Court Lifts Ban On Obasanjo’s Autobiography, My Watch

ABUJA, Federal Republic of Nigeria. A Federal Capital Territory High Court in Abuja has lifted the injunction barring former President Olusegun Obasanjo from publishing his autobiography, My Watch.

The same court had in December   2014 ordered law enforcement agencies to confiscate the three-volume book when it was discovered that it had been published before the order   was made.

But on Tuesday, Justice Valentine Ashi of the FCT High Court ordered the release of seized copies of the book from the custody of the Nigerian Customs Service to Obasanjo.

He   set aside the order of injunction   upon an application by Obasanjo’s lawyer, Kanu Agabi (SAN).

The court asked the Customs not to collect demurrage on the book for the period it had overspent in their custody.

The court upheld Agabi’s argument that the applicant, Buruji Kashamu, suppressed vital facts to obtain the order.

Kashamu, a Peoples Democratic Party Senator-elect, is pursuing a N20bn libel suit against Obasanjo in the court .

No journalist was in court when the judge lifted the injunction on Tuesday. The ruling was to have been delivered   on March 30 but was deferred and a new date(Tuesday) communicated to the parties.

Kashamu had on December 10, 2014 obtained the injunction from the court through an ex parte application which he filed in the N20bn libel suit against Obasanjo.

Kashamu had anchored his prayer on the argument that some parts of the book related to the subject matter of the libel suit – a letter dated December 2, 2013 written by Obasanjo to President Goodluck Jonathan.

Kashamu had instituted the suit against Obasanjo for   describing him as a fugitive wanted for drug offences in the United States.

Obasanjo’s letter to Jonathan   was widely published in the electronic and print media.

On December 5, 2014, Justice Ashi granted an ex parte application restraining Obasanjo from publishing the book pending the determination of the libel suit.

But Obasanjo went ahead to present the book to the public in Lagos, an act which the court held on December 10, 2014, as contemptuous.

Following the development, the court ordered security and law enforcement agencies, including Customs to confiscate the book anywhere it was found.

The judge in his ruling on Obasanjo’s application on Tuesday upheld Agabi’s argument that the order of injunction was wrongly made.

Agabi, a former Attorney-General of the Federation and Minister of Justice, had maintained that the court made the order outside of its jurisdiction.

He said, “The single ground of this application is that, in a case of libel, an interlocutory injunction does not lie to restrain publication in the face of a defendant pleading justification.

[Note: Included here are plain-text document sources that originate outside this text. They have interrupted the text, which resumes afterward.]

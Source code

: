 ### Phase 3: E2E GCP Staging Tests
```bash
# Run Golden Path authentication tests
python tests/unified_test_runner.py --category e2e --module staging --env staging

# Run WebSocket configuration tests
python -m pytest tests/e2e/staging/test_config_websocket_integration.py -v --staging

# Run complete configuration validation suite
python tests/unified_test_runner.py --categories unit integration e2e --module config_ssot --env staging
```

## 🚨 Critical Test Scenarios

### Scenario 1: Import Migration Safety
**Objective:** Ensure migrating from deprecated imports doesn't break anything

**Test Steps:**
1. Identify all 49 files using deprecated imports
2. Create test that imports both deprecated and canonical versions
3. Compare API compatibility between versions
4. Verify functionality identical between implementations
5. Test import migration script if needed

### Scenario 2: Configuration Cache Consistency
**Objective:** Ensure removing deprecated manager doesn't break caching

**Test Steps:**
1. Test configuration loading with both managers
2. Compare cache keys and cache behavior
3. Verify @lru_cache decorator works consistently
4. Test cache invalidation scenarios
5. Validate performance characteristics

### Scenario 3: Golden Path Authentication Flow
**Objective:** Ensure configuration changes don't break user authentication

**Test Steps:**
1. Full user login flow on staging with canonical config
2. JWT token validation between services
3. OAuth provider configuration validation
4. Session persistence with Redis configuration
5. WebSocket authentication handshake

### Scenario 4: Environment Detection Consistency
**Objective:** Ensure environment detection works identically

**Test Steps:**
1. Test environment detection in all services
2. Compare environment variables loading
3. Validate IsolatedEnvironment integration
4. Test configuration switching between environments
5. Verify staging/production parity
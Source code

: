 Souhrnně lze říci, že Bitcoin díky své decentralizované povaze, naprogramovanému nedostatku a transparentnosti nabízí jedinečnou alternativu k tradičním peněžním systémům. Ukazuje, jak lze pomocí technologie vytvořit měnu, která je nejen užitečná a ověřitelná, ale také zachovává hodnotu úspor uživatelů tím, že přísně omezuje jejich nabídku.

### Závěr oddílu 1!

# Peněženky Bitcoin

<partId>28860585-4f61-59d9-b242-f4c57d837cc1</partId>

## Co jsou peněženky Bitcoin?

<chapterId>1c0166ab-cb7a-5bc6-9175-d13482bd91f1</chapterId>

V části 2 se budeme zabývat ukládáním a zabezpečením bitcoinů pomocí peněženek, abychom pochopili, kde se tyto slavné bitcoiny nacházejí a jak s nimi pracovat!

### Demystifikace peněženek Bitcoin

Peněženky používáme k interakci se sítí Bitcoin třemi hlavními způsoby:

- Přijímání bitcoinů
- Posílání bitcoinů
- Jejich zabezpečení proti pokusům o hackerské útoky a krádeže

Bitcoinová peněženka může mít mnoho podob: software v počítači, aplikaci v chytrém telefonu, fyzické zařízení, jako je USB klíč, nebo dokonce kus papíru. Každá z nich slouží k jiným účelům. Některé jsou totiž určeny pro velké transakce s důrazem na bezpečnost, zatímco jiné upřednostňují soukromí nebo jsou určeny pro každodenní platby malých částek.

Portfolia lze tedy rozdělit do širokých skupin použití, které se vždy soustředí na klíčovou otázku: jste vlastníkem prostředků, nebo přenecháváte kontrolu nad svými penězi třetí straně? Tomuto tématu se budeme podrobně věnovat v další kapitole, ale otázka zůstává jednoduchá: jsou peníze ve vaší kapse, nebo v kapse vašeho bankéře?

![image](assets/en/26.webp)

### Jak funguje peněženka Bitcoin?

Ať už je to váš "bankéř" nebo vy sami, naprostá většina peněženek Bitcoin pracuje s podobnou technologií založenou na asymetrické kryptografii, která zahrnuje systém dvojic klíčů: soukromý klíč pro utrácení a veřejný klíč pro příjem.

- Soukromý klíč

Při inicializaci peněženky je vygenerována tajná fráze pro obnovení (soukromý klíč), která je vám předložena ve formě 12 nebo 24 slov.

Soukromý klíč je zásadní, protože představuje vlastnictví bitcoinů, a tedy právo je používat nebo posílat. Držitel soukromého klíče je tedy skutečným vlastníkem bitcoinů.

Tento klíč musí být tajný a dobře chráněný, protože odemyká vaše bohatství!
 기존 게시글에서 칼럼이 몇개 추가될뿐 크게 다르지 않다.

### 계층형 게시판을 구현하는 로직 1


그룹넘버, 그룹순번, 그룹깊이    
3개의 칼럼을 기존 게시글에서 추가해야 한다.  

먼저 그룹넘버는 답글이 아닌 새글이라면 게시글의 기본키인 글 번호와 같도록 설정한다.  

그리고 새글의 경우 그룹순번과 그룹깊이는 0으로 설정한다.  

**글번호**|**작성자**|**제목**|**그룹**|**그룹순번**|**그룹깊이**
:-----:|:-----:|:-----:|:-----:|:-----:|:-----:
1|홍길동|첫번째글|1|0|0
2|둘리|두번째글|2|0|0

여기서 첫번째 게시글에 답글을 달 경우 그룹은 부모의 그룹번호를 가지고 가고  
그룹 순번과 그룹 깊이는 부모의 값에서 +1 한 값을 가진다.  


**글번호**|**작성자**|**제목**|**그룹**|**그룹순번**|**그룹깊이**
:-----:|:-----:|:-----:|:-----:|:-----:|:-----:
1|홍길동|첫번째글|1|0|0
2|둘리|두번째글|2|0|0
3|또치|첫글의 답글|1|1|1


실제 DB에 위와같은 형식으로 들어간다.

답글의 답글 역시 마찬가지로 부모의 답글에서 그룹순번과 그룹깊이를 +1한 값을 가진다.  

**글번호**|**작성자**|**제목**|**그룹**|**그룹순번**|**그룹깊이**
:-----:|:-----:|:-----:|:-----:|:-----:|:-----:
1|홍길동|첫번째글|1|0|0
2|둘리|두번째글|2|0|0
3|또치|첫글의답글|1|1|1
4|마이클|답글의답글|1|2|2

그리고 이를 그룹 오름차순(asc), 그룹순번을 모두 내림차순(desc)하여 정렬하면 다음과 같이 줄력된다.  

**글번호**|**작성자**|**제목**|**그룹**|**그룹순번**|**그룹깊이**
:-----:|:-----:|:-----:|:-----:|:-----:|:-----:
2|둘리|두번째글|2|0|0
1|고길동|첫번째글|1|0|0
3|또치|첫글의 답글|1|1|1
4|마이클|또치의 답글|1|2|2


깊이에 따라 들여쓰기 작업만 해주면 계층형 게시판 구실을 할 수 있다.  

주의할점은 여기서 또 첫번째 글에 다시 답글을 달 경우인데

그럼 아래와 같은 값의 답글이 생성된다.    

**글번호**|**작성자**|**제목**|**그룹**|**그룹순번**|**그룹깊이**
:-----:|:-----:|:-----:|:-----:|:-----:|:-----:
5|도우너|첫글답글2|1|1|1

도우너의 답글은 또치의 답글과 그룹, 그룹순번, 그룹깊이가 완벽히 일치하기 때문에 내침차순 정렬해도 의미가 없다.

“The defendant (Obasanjo) is pleading justification. In paragraph 24 of our counter-affidavit, the defendant said his claim about the plaintiff is correct, true and justified from records available in the federal court of the US.

The former minister, who is also a Senior Advocate of Nigeria, said the court had “issued the order without jurisdiction.”

“The moment an interlocutory injunction is granted, the issue is prejudiced, fair hearing is prejudiced,” he said, arguing also that the court could only validly bar publication in a libel suit after the case of libel had been proved against the defendant.

But Kashamu’s counsel, Alex Iziyon, urged the court to dismiss Obasanjo’s application seeking to set aside the December 10, 2014 order.

He argued that since the order had been enforced by Customs, the police and other security agencies, the application had lost its relevance.

Iziyon told the court that Customs authorities had recently requested a copy of the order when their men intercepted a container-load of the book.

The judge adjourned further proceedings in the matter till May 25.